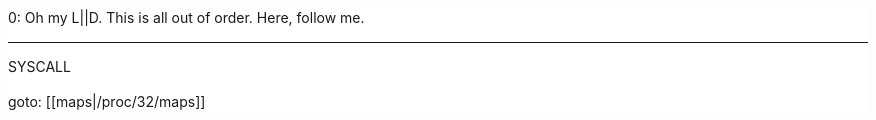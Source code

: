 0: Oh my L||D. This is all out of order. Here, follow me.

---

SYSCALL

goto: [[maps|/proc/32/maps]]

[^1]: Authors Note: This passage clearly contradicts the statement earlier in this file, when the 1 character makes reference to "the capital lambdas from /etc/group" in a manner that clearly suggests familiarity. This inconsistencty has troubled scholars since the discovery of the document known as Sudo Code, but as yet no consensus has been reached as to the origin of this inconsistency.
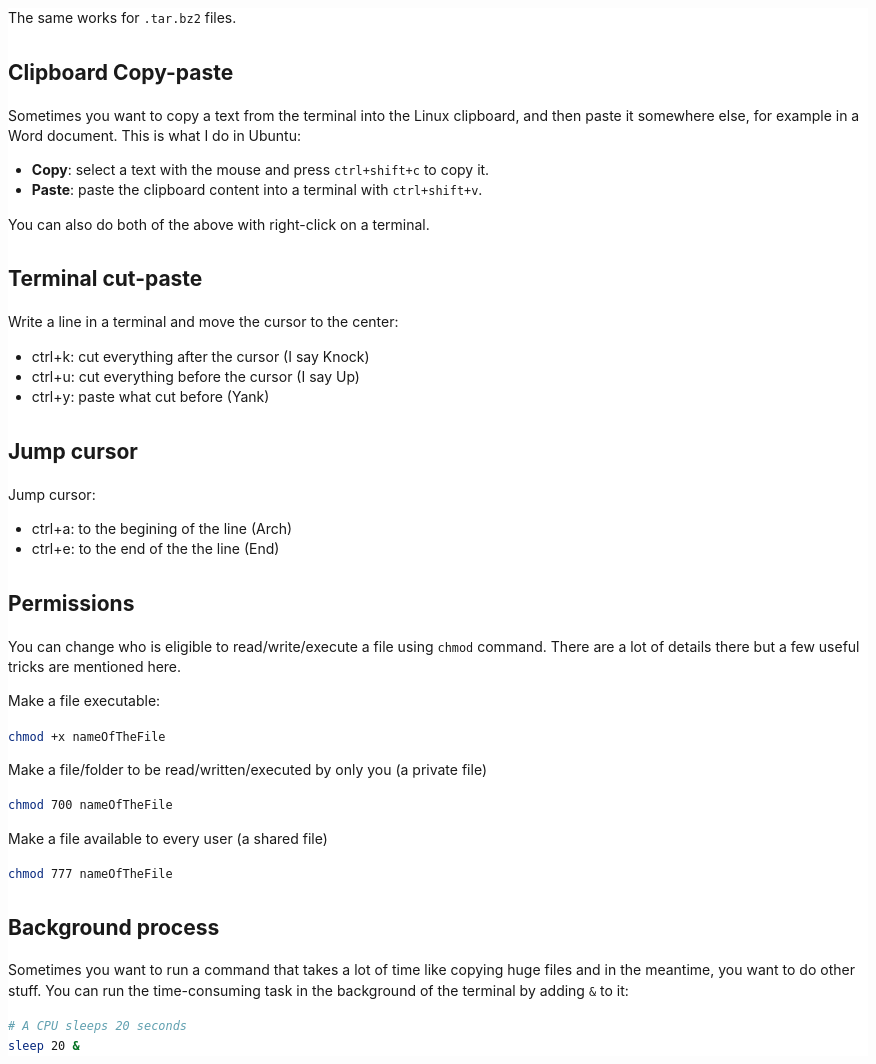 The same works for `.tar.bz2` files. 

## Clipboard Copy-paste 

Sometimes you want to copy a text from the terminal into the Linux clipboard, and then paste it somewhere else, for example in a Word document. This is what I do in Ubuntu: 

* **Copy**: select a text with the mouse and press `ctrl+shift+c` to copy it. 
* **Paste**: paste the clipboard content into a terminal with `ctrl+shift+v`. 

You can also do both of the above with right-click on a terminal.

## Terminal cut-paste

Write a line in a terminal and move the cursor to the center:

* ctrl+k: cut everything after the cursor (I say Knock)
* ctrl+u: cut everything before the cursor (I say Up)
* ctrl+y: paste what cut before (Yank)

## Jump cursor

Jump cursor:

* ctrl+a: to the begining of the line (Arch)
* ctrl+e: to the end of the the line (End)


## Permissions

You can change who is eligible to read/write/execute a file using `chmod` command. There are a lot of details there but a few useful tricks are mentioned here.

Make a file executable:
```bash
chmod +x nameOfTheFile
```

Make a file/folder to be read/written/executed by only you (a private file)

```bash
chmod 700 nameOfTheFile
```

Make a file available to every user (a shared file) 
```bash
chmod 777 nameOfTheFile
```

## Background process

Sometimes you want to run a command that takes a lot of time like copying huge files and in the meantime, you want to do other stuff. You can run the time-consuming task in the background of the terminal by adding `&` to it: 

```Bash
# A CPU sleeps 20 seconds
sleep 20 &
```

- **WHAT TO PRODUCE**: The answer is the lines above from the one with "The same works" to the one with "to copy it.", set down exactly, with no pictures.

- **RESULT OF THIS TASK**:
 The same works for `.tar.bz2` files. 

## Clipboard Copy-paste 

Sometimes you want to copy a text from the terminal into the Linux clipboard, and then paste it somewhere else, for example in a Word document. This is what I do in Ubuntu: 

* **Copy**: select a text with the mouse and press `ctrl+shift+c` to copy it. 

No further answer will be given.